═════ Listed records ═════

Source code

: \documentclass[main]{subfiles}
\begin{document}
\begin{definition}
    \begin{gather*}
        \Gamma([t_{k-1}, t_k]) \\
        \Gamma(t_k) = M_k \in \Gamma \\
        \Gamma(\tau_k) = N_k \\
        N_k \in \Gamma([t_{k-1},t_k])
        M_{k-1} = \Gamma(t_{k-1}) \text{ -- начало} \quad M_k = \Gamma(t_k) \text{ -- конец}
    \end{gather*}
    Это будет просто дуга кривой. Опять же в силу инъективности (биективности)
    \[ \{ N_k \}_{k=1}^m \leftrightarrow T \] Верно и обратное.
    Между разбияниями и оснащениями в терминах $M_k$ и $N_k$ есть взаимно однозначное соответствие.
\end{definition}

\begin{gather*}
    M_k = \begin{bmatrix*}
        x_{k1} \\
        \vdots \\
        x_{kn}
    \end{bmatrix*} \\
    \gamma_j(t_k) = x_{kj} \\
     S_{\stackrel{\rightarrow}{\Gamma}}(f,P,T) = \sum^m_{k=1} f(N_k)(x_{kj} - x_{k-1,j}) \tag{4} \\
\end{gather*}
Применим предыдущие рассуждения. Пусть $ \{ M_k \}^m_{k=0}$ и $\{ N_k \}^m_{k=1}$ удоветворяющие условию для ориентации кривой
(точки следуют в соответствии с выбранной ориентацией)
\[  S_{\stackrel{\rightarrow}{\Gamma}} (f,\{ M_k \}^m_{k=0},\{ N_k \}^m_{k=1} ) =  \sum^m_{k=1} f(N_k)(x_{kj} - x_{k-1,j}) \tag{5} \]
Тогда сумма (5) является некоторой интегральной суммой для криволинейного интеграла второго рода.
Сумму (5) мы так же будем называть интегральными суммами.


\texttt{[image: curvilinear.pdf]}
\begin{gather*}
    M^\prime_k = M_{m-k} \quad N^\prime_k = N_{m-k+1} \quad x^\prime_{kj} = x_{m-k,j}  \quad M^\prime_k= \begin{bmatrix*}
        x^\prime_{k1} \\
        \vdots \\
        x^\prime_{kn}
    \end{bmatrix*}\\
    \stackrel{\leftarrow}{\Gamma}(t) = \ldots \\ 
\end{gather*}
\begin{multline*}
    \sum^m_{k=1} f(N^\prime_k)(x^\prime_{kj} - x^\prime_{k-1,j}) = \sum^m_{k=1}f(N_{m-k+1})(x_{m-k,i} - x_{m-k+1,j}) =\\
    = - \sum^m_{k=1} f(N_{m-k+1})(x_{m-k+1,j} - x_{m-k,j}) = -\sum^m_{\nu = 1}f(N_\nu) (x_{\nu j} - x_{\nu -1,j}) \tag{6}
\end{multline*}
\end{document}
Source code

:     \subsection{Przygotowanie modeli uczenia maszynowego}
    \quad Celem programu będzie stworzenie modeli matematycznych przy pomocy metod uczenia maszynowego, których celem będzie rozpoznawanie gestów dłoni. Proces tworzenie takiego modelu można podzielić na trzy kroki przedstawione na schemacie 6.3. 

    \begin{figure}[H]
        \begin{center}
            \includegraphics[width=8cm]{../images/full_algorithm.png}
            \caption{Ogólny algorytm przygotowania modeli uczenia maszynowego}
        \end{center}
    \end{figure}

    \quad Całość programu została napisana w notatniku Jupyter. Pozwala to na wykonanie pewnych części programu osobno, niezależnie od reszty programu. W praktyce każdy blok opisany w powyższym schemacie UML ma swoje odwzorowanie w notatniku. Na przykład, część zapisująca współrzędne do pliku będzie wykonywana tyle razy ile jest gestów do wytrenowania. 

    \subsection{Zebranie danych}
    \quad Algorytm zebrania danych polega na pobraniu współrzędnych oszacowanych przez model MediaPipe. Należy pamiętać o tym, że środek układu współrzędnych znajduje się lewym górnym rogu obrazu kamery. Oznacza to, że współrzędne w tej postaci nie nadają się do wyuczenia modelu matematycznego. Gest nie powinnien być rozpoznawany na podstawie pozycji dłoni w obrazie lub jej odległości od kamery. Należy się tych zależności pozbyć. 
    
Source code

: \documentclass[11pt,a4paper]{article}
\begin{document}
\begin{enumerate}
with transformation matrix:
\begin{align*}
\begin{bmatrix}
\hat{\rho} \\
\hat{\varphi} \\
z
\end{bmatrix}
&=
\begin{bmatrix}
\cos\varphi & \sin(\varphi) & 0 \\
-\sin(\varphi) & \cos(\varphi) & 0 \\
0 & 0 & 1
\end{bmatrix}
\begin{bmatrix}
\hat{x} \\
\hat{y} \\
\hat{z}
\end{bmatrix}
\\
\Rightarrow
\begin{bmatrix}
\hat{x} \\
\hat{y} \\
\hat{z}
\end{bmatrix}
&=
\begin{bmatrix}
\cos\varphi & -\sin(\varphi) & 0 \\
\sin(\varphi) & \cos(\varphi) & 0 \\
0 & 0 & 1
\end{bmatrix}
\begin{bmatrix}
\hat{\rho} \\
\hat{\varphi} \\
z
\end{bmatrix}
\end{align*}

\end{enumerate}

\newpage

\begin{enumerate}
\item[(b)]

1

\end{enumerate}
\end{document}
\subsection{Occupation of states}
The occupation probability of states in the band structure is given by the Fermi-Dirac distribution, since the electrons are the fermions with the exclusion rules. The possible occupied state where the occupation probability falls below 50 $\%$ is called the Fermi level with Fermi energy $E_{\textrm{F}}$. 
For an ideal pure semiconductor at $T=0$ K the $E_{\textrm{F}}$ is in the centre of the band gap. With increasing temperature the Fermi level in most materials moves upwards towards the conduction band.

═════

Required work: Above are some records; copy each line there that contains "states".

Solution to this exercise:
\subsection{Occupation of states}
The occupation probability of states in the band structure is given by the Fermi-Dirac distribution, since the electrons are the fermions with the exclusion rules. The possible occupied state where the occupation probability falls below 50 $\%$ is called the Fermi level with Fermi energy $E_{\textrm{F}}$. 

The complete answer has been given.